Problem requirements:
Each entry in the material below should be reproduced exactly.

Provided entries:
══════════

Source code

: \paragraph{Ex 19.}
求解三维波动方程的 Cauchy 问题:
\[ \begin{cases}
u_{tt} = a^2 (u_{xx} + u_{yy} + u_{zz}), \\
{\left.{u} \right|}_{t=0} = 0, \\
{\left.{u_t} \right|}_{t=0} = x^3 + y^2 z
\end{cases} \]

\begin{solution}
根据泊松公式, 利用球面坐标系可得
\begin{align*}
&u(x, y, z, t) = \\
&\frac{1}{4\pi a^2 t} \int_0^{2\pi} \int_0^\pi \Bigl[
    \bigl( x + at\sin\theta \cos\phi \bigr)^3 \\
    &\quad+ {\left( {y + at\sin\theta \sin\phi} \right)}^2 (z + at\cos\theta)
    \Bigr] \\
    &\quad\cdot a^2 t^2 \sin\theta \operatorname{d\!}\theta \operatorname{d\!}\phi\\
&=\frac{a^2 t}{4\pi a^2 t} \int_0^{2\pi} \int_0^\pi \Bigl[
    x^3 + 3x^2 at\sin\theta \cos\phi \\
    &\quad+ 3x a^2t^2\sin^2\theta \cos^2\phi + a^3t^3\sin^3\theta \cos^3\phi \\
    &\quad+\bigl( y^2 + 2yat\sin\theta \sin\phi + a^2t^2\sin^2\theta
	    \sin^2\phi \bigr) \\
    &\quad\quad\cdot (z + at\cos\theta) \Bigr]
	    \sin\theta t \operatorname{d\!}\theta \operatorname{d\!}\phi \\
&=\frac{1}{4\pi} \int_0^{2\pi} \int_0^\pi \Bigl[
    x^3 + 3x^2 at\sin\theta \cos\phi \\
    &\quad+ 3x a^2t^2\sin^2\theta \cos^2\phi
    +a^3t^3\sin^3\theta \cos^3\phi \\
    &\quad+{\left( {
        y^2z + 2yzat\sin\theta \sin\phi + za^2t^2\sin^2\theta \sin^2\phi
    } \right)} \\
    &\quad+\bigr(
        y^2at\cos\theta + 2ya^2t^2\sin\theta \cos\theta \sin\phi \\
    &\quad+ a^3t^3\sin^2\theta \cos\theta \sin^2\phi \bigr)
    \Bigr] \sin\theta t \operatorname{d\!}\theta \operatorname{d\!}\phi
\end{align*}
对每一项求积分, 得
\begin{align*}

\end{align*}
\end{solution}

══════════

Answer below:
Source code

: \paragraph{Ex 19.}
求解三维波动方程的 Cauchy 问题:
\[ \begin{cases}
u_{tt} = a^2 (u_{xx} + u_{yy} + u_{zz}), \\
{\left.{u} \right|}_{t=0} = 0, \\
{\left.{u_t} \right|}_{t=0} = x^3 + y^2 z
\end{cases} \]

\begin{solution}
根据泊松公式, 利用球面坐标系可得
\begin{align*}
&u(x, y, z, t) = \\
&\frac{1}{4\pi a^2 t} \int_0^{2\pi} \int_0^\pi \Bigl[
    \bigl( x + at\sin\theta \cos\phi \bigr)^3 \\
    &\quad+ {\left( {y + at\sin\theta \sin\phi} \right)}^2 (z + at\cos\theta)
    \Bigr] \\
    &\quad\cdot a^2 t^2 \sin\theta \operatorname{d\!}\theta \operatorname{d\!}\phi\\
&=\frac{a^2 t}{4\pi a^2 t} \int_0^{2\pi} \int_0^\pi \Bigl[
    x^3 + 3x^2 at\sin\theta \cos\phi \\
    &\quad+ 3x a^2t^2\sin^2\theta \cos^2\phi + a^3t^3\sin^3\theta \cos^3\phi \\
    &\quad+\bigl( y^2 + 2yat\sin\theta \sin\phi + a^2t^2\sin^2\theta
	    \sin^2\phi \bigr) \\
    &\quad\quad\cdot (z + at\cos\theta) \Bigr]
	    \sin\theta t \operatorname{d\!}\theta \operatorname{d\!}\phi \\
&=\frac{1}{4\pi} \int_0^{2\pi} \int_0^\pi \Bigl[
    x^3 + 3x^2 at\sin\theta \cos\phi \\
    &\quad+ 3x a^2t^2\sin^2\theta \cos^2\phi
    +a^3t^3\sin^3\theta \cos^3\phi \\
    &\quad+{\left( {
        y^2z + 2yzat\sin\theta \sin\phi + za^2t^2\sin^2\theta \sin^2\phi
    } \right)} \\
    &\quad+\bigr(
        y^2at\cos\theta + 2ya^2t^2\sin\theta \cos\theta \sin\phi \\
    &\quad+ a^3t^3\sin^2\theta \cos\theta \sin^2\phi \bigr)
    \Bigr] \sin\theta t \operatorname{d\!}\theta \operatorname{d\!}\phi
\end{align*}
对每一项求积分, 得
\begin{align*}

\end{align*}
\end{solution}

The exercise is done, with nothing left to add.